Material shown START

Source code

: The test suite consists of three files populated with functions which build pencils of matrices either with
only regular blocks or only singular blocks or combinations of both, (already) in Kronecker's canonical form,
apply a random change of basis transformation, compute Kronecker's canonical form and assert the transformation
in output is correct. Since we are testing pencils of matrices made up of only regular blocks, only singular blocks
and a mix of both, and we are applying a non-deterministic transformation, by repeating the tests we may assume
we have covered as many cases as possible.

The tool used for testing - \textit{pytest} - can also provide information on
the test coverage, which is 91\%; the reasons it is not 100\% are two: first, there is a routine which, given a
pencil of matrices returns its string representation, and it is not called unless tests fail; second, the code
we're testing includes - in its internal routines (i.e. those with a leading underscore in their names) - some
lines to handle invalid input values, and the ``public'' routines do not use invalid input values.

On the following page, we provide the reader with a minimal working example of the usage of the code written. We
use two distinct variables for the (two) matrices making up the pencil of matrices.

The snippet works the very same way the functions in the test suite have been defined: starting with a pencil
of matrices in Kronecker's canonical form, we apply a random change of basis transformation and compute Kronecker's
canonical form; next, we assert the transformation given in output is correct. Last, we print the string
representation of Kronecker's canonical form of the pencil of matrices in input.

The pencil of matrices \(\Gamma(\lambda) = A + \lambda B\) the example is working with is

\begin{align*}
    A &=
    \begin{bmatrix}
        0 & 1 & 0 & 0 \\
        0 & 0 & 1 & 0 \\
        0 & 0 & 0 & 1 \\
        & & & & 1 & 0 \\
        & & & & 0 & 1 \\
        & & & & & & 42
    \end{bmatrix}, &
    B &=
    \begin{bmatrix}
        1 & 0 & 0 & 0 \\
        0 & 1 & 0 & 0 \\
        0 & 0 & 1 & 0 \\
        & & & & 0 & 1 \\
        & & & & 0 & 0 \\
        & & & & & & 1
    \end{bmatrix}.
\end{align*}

Material shown END

Task directions
Go through the entries and restate each one exactly.

Completed exercise
Source code

: The test suite consists of three files populated with functions which build pencils of matrices either with
only regular blocks or only singular blocks or combinations of both, (already) in Kronecker's canonical form,
apply a random change of basis transformation, compute Kronecker's canonical form and assert the transformation
in output is correct. Since we are testing pencils of matrices made up of only regular blocks, only singular blocks
and a mix of both, and we are applying a non-deterministic transformation, by repeating the tests we may assume
we have covered as many cases as possible.

The tool used for testing - \textit{pytest} - can also provide information on
the test coverage, which is 91\%; the reasons it is not 100\% are two: first, there is a routine which, given a
pencil of matrices returns its string representation, and it is not called unless tests fail; second, the code
we're testing includes - in its internal routines (i.e. those with a leading underscore in their names) - some
lines to handle invalid input values, and the ``public'' routines do not use invalid input values.

On the following page, we provide the reader with a minimal working example of the usage of the code written. We
use two distinct variables for the (two) matrices making up the pencil of matrices.

The snippet works the very same way the functions in the test suite have been defined: starting with a pencil
of matrices in Kronecker's canonical form, we apply a random change of basis transformation and compute Kronecker's
canonical form; next, we assert the transformation given in output is correct. Last, we print the string
representation of Kronecker's canonical form of the pencil of matrices in input.

The pencil of matrices \(\Gamma(\lambda) = A + \lambda B\) the example is working with is

\begin{align*}
    A &=
    \begin{bmatrix}
        0 & 1 & 0 & 0 \\
        0 & 0 & 1 & 0 \\
        0 & 0 & 0 & 1 \\
        & & & & 1 & 0 \\
        & & & & 0 & 1 \\
        & & & & & & 42
    \end{bmatrix}, &
    B &=
    \begin{bmatrix}
        1 & 0 & 0 & 0 \\
        0 & 1 & 0 & 0 \\
        0 & 0 & 1 & 0 \\
        & & & & 0 & 1 \\
        & & & & 0 & 0 \\
        & & & & & & 1
    \end{bmatrix}.
\end{align*}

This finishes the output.